In PySLM, the slicing and hatching problem is inherently parallelisable simply because we can discretise areas the geometry into disrcete layers that for most situations behave independent. However, the actual underlying algorithms for slicing, offsetting the boundaries, clipping the hatch vectors is serial (single threaded). In order to significantly reduce the process time, multi-threaded processing is very desirable
Multi-threading in Python
Unfortunately, Python like most scripting or interpreter languages of the past are not inherently designed or destined to be multi-threaded. Perhaps, this may change in the future, but other scripting languages may fill this computational void (Rust, Julia, Go). Python, by intentions limits any multi-threaded use in scripts by using a construct known as the GIL – Global Interpreter Lock. This is a shared situation in other common scripting languages Matlab (ParPool), Javascript (Worker) where the parallel computing capability of multi-core CPUs cannot be exploited in a straightforward manner.

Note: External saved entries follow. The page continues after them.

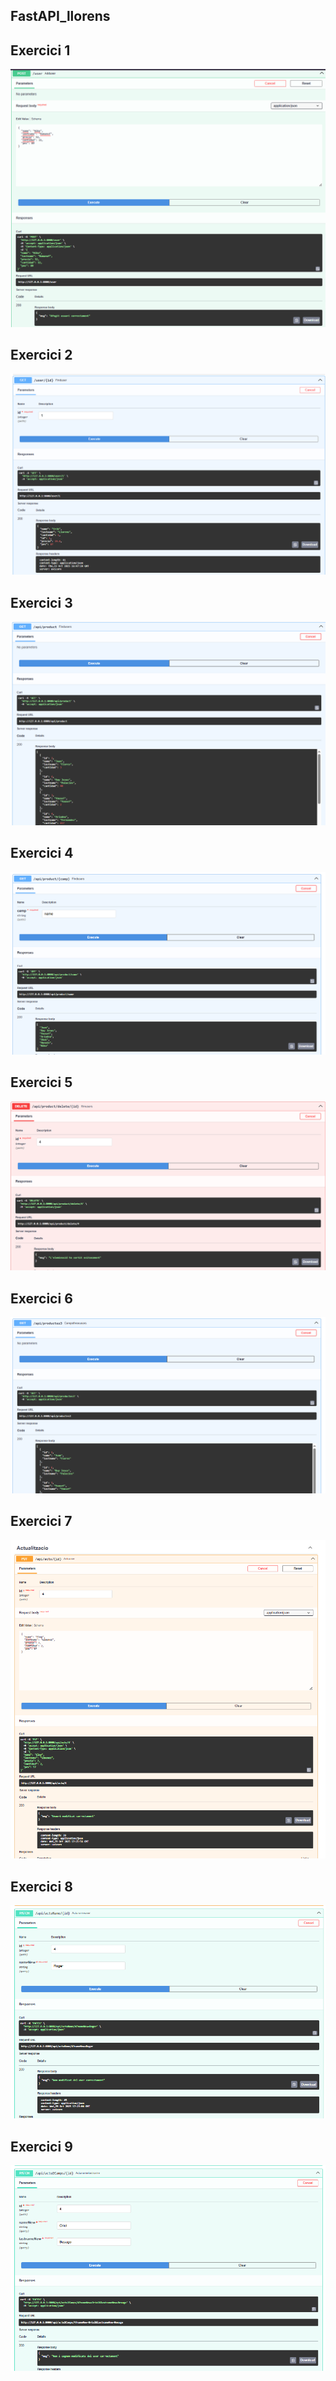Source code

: ## FastAPI_llorens

## Exercici 1
<img src = "img/Ex1.png">

## Exercici 2
<img src = "img/Ex2.png">

## Exercici 3
<img src = "img/Ex3.png">

## Exercici 4
<img src = "img/Ex4.png">

## Exercici 5
<img src = "img/Ex5.png">

## Exercici 6
<img src = "img/Ex6.png">

## Exercici 7
<img src = "img/Ex7.png">

## Exercici 8
<img src = "img/Ex8.png">

## Exercici 9
<img src = "img/Ex9.png">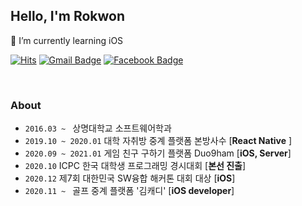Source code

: ## Hello, I'm Rokwon
🌱 I’m currently learning iOS

[![Hits](https://hits.seeyoufarm.com/api/count/incr/badge.svg?url=https%3A%2F%2Fgithub.com%2FRokwonK&count_bg=%23D9DDD7&title_bg=%233CDD04&icon=&icon_color=%23E7E7E7&title=Visit&edge_flat=false)](https://hits.seeyoufarm.com)
[![Gmail Badge](https://img.shields.io/badge/Gmail-d14836?style=flat-square&logo=Gmail&logoColor=white&link=mailto:rokwon79@gmail.com)](mailto:rokwon79@gmail.com)
[![Facebook Badge](https://img.shields.io/badge/facebook-1877f2?style=flat-square&logo=facebook&logoColor=white&link=https://www.facebook.com/profile.php?id=100006676302174)](https://www.facebook.com/profile.php?id=100006676302174)

<br>

### About
- `2016.03 ~ ` 상명대학교 소프트웨어학과 
- `2019.10 ~ 2020.01` 대학 자취방 중계 플랫폼 본방사수 [**React Native** ]
- `2020.09 ~ 2021.01` 게임 친구 구하기 플랫폼 Duo9ham [**iOS, Server**] 
- `2020.10` ICPC 한국 대학생 프로그래밍 경시대회 [**본선 진출**] 
- `2020.12` 제7회 대한민국 SW융합 해커톤 대회 대상 [**iOS**] 
- `2020.11 ~ ` 골프 중계 플랫폼 '김캐디' [**iOS developer**] 

<br>
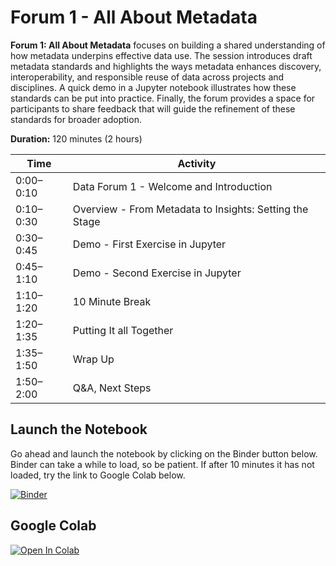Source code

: # Forum 1 - All About Metadata

**Forum 1: All About Metadata** focuses on building a shared understanding of how metadata underpins effective data use. The session introduces draft metadata standards and highlights the ways metadata enhances discovery, interoperability, and responsible reuse of data across projects and disciplines. A quick demo in a Jupyter notebook illustrates how these standards can be put into practice. Finally, the forum provides a space for participants to share feedback that will guide the refinement of these standards for broader adoption. 

**Duration:** 120 minutes (2 hours)  

| Time     | Activity                                                                 |
|----------|--------------------------------------------------------------------------|
| 0:00–0:10 | Data Forum 1 - Welcome and Introduction                                          |
| 0:10–0:30 | Overview - From Metadata to Insights: Setting the Stage                   |
| 0:30–0:45 | Demo - First Exercise in Jupyter  |
| 0:45–1:10 | Demo - Second Exercise in Jupyter    |
| 1:10–1:20 | 10 Minute Break     |
| 1:20–1:35 | Putting It all Together     |
| 1:35–1:50 | Wrap Up      |
| 1:50–2:00 | Q&A, Next Steps   |

## Launch the Notebook

Go ahead and launch the notebook by clicking on the Binder button below.  Binder can take a while to load, so be patient.  If after 10 minutes it has not loaded, try the link to Google Colab below.

[![Binder](https://mybinder.org/badge_logo.svg)](https://mybinder.org/v2/gh/jmote-noaa/Data-Forums/main?filepath=notebooks/Forum1.ipynb)

## Google Colab 

<a href="https://colab.research.google.com/github/jmote-noaa/Data-Forums/blob/main/notebooks/Forum1.ipynb" target="_blank">
  <img src="https://colab.research.google.com/assets/colab-badge.svg" alt="Open In Colab"/>
</a>
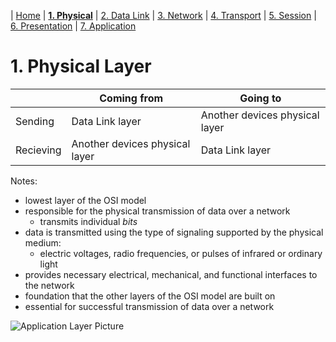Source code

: | [Home](README.md) | [**1. Physical**](physical.md) | [2. Data Link](dataLink.md) | [3. Network](network.md) | [4. Transport](transport.md) | [5. Session](session.md) | [6. Presentation](presentation.md) | [7. Application](application.md)

# 1. Physical Layer
| | Coming from | Going to |
| ----------- | ----------- | ----------- |
| Sending| Data Link layer | Another devices physical layer |
| Recieving| Another devices physical layer | Data Link layer |


Notes:
- lowest layer of the OSI model
- responsible for the physical transmission of data over a network
    - transmits individual _bits_
- data is transmitted using the type of signaling supported by the physical medium:
    - electric voltages, radio frequencies, or pulses of infrared or ordinary light
- provides necessary electrical, mechanical, and functional interfaces to the network
- foundation that the other layers of the OSI model are built on
- essential for successful transmission of data over a network

![Application Layer Picture][image1]




[image1]: https://www.lifewire.com/thmb/GaSaqQyCvUAvOlVtJQdpZNtc8Zk=/750x0/filters:no_upscale():max_bytes(150000):strip_icc():format(webp)/layers-of-the-osi-model-illustrated-818017-finalv1-2-ct-ed94d33e885a41748071ca15289605c9.png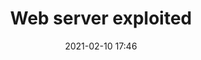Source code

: ---
#layout: announcement
title: "Web server exploited"
description: "Somone hacked into the web server. Be careful."
date:   "2021-02-10 17:46"
category: announcements
#group: training
#by: 'Anas Shahab'
#icon: 'credit-card'
---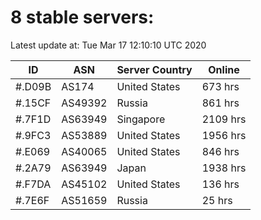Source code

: # 8 stable servers:

Latest update at: Tue Mar 17 12:10:10 UTC 2020

| ID | ASN | Server Country | Online |
| -- | --- | -------------- | ------ |
| #.D09B | AS174 | United States | 673 hrs |
| #.15CF | AS49392 | Russia | 861 hrs |
| #.7F1D | AS63949 | Singapore | 2109 hrs |
| #.9FC3 | AS53889 | United States | 1956 hrs |
| #.E069 | AS40065 | United States | 846 hrs |
| #.2A79 | AS63949 | Japan | 1938 hrs |
| #.F7DA | AS45102 | United States | 136 hrs |
| #.7E6F | AS51659 | Russia | 25 hrs |

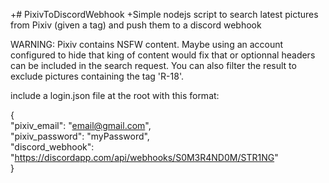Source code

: +# PixivToDiscordWebhook
+Simple nodejs script to search latest pictures from Pixiv (given a tag) and push them to a discord webhook

WARNING: Pixiv contains NSFW content. Maybe using an account configured to hide that king of content would fix that or optionnal headers can be included in the search request. You can also filter the result to exclude pictures containing the tag 'R-18'.

include a login.json file at the root with this format:
  
{  
    "pixiv_email": "email@gmail.com",  
    "pixiv_password": "myPassword",  
    "discord_webhook": "https://discordapp.com/api/webhooks/S0M3R4ND0M/STR1NG"  
}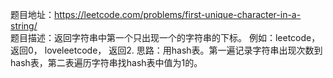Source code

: 题目地址：https://leetcode.com/problems/first-unique-character-in-a-string/  
题目描述：返回字符串中第一个只出现一个的字符串的下标。
例如：leetcode，返回0， loveleetcode， 返回2.
思路：用hash表。第一遍记录字符串出现次数到hash表，第二表遍历字符串找hash表中值为1的。

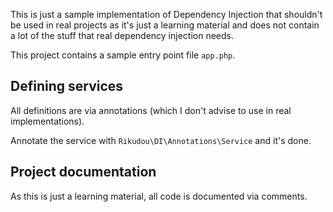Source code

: This is just a sample implementation of Dependency Injection that shouldn't be used
in real projects as it's just a learning material and does not contain a lot of the
stuff that real dependency injection needs.

This project contains a sample entry point file `app.php`.

## Defining services

All definitions are via annotations (which I don't advise to use in real implementations).

Annotate the service with `Rikudou\DI\Annotations\Service` and it's done.

## Project documentation

As this is just a learning material, all code is documented via comments.
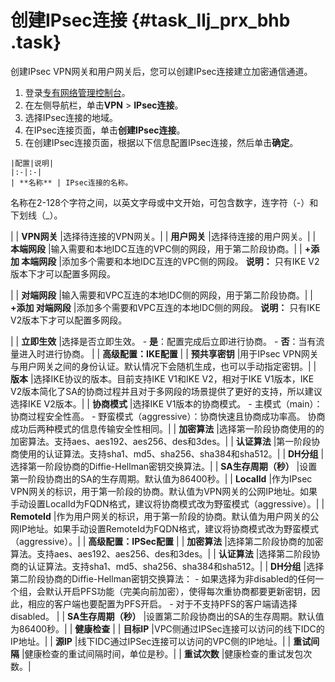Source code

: # 创建IPsec连接 {#task_llj_prx_bhb .task}

创建IPsec VPN网关和用户网关后，您可以创建IPsec连接建立加密通信通道。

1.   登录[专有网络管理控制台](https://vpcnext.console.aliyun.com/nat/)。 
2.   在左侧导航栏，单击**VPN** \> **IPsec连接**。 
3.   选择IPsec连接的地域。 
4.   在IPsec连接页面，单击**创建IPsec连接**。 
5.   在创建IPsec连接页面，根据以下信息配置IPsec连接，然后单击**确定**。 

    |配置|说明|
    |:-|:-|
    | **名称** | IPsec连接的名称。

 名称在2-128个字符之间，以英文字母或中文开始，可包含数字，连字符（-）和下划线（\_）。

 |
    | **VPN网关** |选择待连接的VPN网关。|
    | **用户网关** |选择待连接的用户网关。|
    | **本端网段** |输入需要和本地IDC互连的VPC侧的网段，用于第二阶段协商。|
    | **+添加 本端网段** |添加多个需要和本地IDC互连的VPC侧的网段。 **说明：** 只有IKE V2版本下才可以配置多网段。

 |
    | **对端网段** |输入需要和VPC互连的本地IDC侧的网段，用于第二阶段协商。|
    | **+添加 对端网段** |添加多个需要和VPC互连的本地IDC侧的网段。 **说明：** 只有IKE V2版本下才可以配置多网段。

 |
    | **立即生效** |选择是否立即生效。     -    **是**：配置完成后立即进行协商。
    -    **否**：当有流量进入时进行协商。
 |
    | **高级配置：IKE配置** |
    | **预共享密钥** |用于IPsec VPN网关与用户网关之间的身份认证。默认情况下会随机生成，也可以手动指定密钥。|
    | **版本** |选择IKE协议的版本。目前支持IKE V1和IKE V2，相对于IKE V1版本，IKE V2版本简化了SA的协商过程并且对于多网段的场景提供了更好的支持，所以建议选择IKE V2版本。|
    | **协商模式** |选择IKE V1版本的协商模式。     -   主模式（main）：协商过程安全性高。
    -   野蛮模式（aggressive）：协商快速且协商成功率高。
 协商成功后两种模式的信息传输安全性相同。|
    | **加密算法** |选择第一阶段协商使用的的加密算法。支持aes、aes192、aes256、des和3des。|
    | **认证算法** |第一阶段协商使用的认证算法。支持sha1、md5、sha256、sha384和sha512。|
    | **DH分组** |选择第一阶段协商的Diffie-Hellman密钥交换算法。|
    | **SA生存周期（秒）** |设置第一阶段协商出的SA的生存周期。默认值为86400秒。|
    | **LocalId** |作为IPsec VPN网关的标识，用于第一阶段的协商。默认值为VPN网关的公网IP地址。如果手动设置LocalId为FQDN格式，建议将协商模式改为野蛮模式（aggressive）。|
    | **RemoteId** |作为用户网关的标识，用于第一阶段的协商。默认值为用户网关的公网IP地址。如果手动设置RemoteId为FQDN格式，建议将协商模式改为野蛮模式（aggressive）。|
    | **高级配置：IPSec配置** |
    | **加密算法** |选择第二阶段协商的加密算法。支持aes、aes192、aes256、des和3des。|
    | **认证算法** |选择第二阶段协商的认证算法。支持sha1、md5、sha256、sha384和sha512。|
    | **DH分组** |选择第二阶段协商的Diffie-Hellman密钥交换算法：     -   如果选择为非disabled的任何一个组，会默认开启PFS功能（完美向前加密），使得每次重协商都要更新密钥，因此，相应的客户端也要配置为PFS开启。
    -   对于不支持PFS的客户端请选择disabled。
 |
    | **SA生存周期（秒）** |设置第二阶段协商出的SA的生存周期。默认值为86400秒。|
    | **健康检查** |
    | **目标IP** |VPC侧通过IPSec连接可以访问的线下IDC的IP地址。|
    | **源IP** |线下IDC通过IPSec连接可以访问的VPC侧的IP地址。|
    | **重试间隔** |健康检查的重试间隔时间，单位是秒。|
    | **重试次数** |健康检查的重试发包次数。|


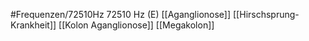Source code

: #Frequenzen/72510Hz
72510 Hz (E)
[[Aganglionose]]
[[Hirschsprung-Krankheit]]
[[Kolon Aganglionose]]
[[Megakolon]]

To some extent special distributions such as via the Anaconda distribution, core processing libraries such as numpy, scipy, scikit libraries internally are generally multi-threaded and support vectorisation via native CPU extensions. More computational mathematical operations and algorithms can to some extent be optimised to run in parallel automatically using numba, numexpr, and however, this cannot cover more broad multi-functional algorithms, such as those used in PySLM.
Python has the thread module for multi-threaded processing, however, for CPU bound processing it has very limited use This is because Python uses the global interpreter lock – GIL and this only allows one programming thread (i.e. one line) to be executed at any instance. It is mainly used for asynchronous IO (network or filesystem) operations which can be processed in the background.
Use of Multiprocessing Library in PySLM
The other option is to use the multiprocessing library built into the core Python distribution. Without going into too much of the formalities, multi-processing spawns multiple python processes and assign batches of work. The following programming article I found as a useful reference to the pitfalls of using the library.
In this implementation, the Pool
and Manager
modules are used to more optimally process the geometry. The most important section is to initialise the multiprocessing
library with the ‘spawn
‘ method, which stops random interruptions during the operation as discussed in the previous article.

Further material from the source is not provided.